A year ago, Alibaba unveiled its first AI chip, the Hanguang 800, the most powerful AI reasoning chip at the time. The company recently shared an update on the Hanguang 800's progress nearly a year after its launch.
Long Xin, director of heterogeneous computing product development at Aliyun (Alibaba Cloud) said that Hanguang 800 NPU instances are now officially available for external service and can be purchased on Aliyun instances without whitelisting.
Hanguang 800 is not available to the public and its performance is exported through Aliyun.
It supports up to 8-core NPU and 96-core vCPU, 384G memory, network bandwidth up to 30Gbit/s, mainly for data center CNN type model inference acceleration, services including city brain, image video audit, Long Xin said.

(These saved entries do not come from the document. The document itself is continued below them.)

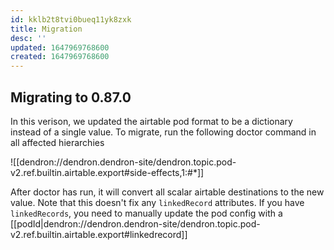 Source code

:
 ```yaml
---
id: kklb2t8tvi0bueq11yk8zxk
title: Migration
desc: ''
updated: 1647969768600
created: 1647969768600
---
```


## Migrating to 0.87.0

In this verison, we updated the airtable pod format to be a dictionary instead of a single value.
To migrate, run the following doctor command in all affected hierarchies

![[dendron://dendron.dendron-site/dendron.topic.pod-v2.ref.builtin.airtable.export#side-effects,1:#*]]

After doctor has run, it will convert all scalar airtable destinations to the new value. Note that this doesn't fix any `linkedRecord` attributes. 
If you have `linkedRecords`, you need to manually update the pod config with a [[podId|dendron://dendron.dendron-site/dendron.topic.pod-v2.ref.builtin.airtable.export#linkedrecord]] 
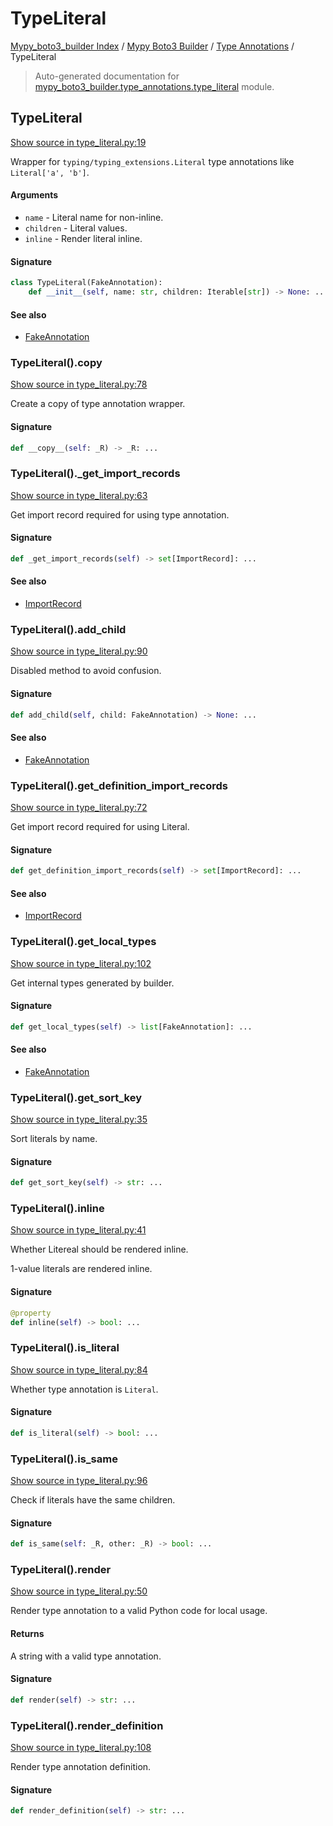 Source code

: # TypeLiteral

[Mypy_boto3_builder Index](../../README.md#mypy_boto3_builder-index) / [Mypy Boto3 Builder](../index.md#mypy-boto3-builder) / [Type Annotations](./index.md#type-annotations) / TypeLiteral

> Auto-generated documentation for [mypy_boto3_builder.type_annotations.type_literal](https://github.com/youtype/mypy_boto3_builder/blob/main/mypy_boto3_builder/type_annotations/type_literal.py) module.

## TypeLiteral

[Show source in type_literal.py:19](https://github.com/youtype/mypy_boto3_builder/blob/main/mypy_boto3_builder/type_annotations/type_literal.py#L19)

Wrapper for `typing/typing_extensions.Literal` type annotations like `Literal['a', 'b']`.

#### Arguments

- `name` - Literal name for non-inline.
- `children` - Literal values.
- `inline` - Render literal inline.

#### Signature

```python
class TypeLiteral(FakeAnnotation):
    def __init__(self, name: str, children: Iterable[str]) -> None: ...
```

#### See also

- [FakeAnnotation](./fake_annotation.md#fakeannotation)

### TypeLiteral().__copy__

[Show source in type_literal.py:78](https://github.com/youtype/mypy_boto3_builder/blob/main/mypy_boto3_builder/type_annotations/type_literal.py#L78)

Create a copy of type annotation wrapper.

#### Signature

```python
def __copy__(self: _R) -> _R: ...
```

### TypeLiteral()._get_import_records

[Show source in type_literal.py:63](https://github.com/youtype/mypy_boto3_builder/blob/main/mypy_boto3_builder/type_annotations/type_literal.py#L63)

Get import record required for using type annotation.

#### Signature

```python
def _get_import_records(self) -> set[ImportRecord]: ...
```

#### See also

- [ImportRecord](../import_helpers/import_record.md#importrecord)

### TypeLiteral().add_child

[Show source in type_literal.py:90](https://github.com/youtype/mypy_boto3_builder/blob/main/mypy_boto3_builder/type_annotations/type_literal.py#L90)

Disabled method to avoid confusion.

#### Signature

```python
def add_child(self, child: FakeAnnotation) -> None: ...
```

#### See also

- [FakeAnnotation](./fake_annotation.md#fakeannotation)

### TypeLiteral().get_definition_import_records

[Show source in type_literal.py:72](https://github.com/youtype/mypy_boto3_builder/blob/main/mypy_boto3_builder/type_annotations/type_literal.py#L72)

Get import record required for using Literal.

#### Signature

```python
def get_definition_import_records(self) -> set[ImportRecord]: ...
```

#### See also

- [ImportRecord](../import_helpers/import_record.md#importrecord)

### TypeLiteral().get_local_types

[Show source in type_literal.py:102](https://github.com/youtype/mypy_boto3_builder/blob/main/mypy_boto3_builder/type_annotations/type_literal.py#L102)

Get internal types generated by builder.

#### Signature

```python
def get_local_types(self) -> list[FakeAnnotation]: ...
```

#### See also

- [FakeAnnotation](./fake_annotation.md#fakeannotation)

### TypeLiteral().get_sort_key

[Show source in type_literal.py:35](https://github.com/youtype/mypy_boto3_builder/blob/main/mypy_boto3_builder/type_annotations/type_literal.py#L35)

Sort literals by name.

#### Signature

```python
def get_sort_key(self) -> str: ...
```

### TypeLiteral().inline

[Show source in type_literal.py:41](https://github.com/youtype/mypy_boto3_builder/blob/main/mypy_boto3_builder/type_annotations/type_literal.py#L41)

Whether Litereal should be rendered inline.

1-value literals are rendered inline.

#### Signature

```python
@property
def inline(self) -> bool: ...
```

### TypeLiteral().is_literal

[Show source in type_literal.py:84](https://github.com/youtype/mypy_boto3_builder/blob/main/mypy_boto3_builder/type_annotations/type_literal.py#L84)

Whether type annotation is `Literal`.

#### Signature

```python
def is_literal(self) -> bool: ...
```

### TypeLiteral().is_same

[Show source in type_literal.py:96](https://github.com/youtype/mypy_boto3_builder/blob/main/mypy_boto3_builder/type_annotations/type_literal.py#L96)

Check if literals have the same children.

#### Signature

```python
def is_same(self: _R, other: _R) -> bool: ...
```

### TypeLiteral().render

[Show source in type_literal.py:50](https://github.com/youtype/mypy_boto3_builder/blob/main/mypy_boto3_builder/type_annotations/type_literal.py#L50)

Render type annotation to a valid Python code for local usage.

#### Returns

A string with a valid type annotation.

#### Signature

```python
def render(self) -> str: ...
```

### TypeLiteral().render_definition

[Show source in type_literal.py:108](https://github.com/youtype/mypy_boto3_builder/blob/main/mypy_boto3_builder/type_annotations/type_literal.py#L108)

Render type annotation definition.

#### Signature

```python
def render_definition(self) -> str: ...
```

Long Xin said the Hanguang 800 features three aspects of hardware, including:
Deep optimization of CNNs and visual class algorithms.
Accelerated convolution and matrix multiplication with support for inverse convolution, hole convolution, 3D convolution, interpolation, and ROI.
Optimization for ResNet-50, SSD/DSSD, Faster-RCNN, Mask-RCNN, DeepLab, and other models.
High energy efficiency and low latency.
High density compute and storage, greatly reducing I/O requirements.
Soft-hard synergy supports sparse compression of weights and quantitative compression of computations.
The instruction set supports programmable model extensions.
In addition to INT8/INT16 quantization acceleration, it also covers FP16/BFP16 vector calculations that directly accelerate various ReLu, Sigmoid, Tanh, etc., as well as supporting new activation functions in the future.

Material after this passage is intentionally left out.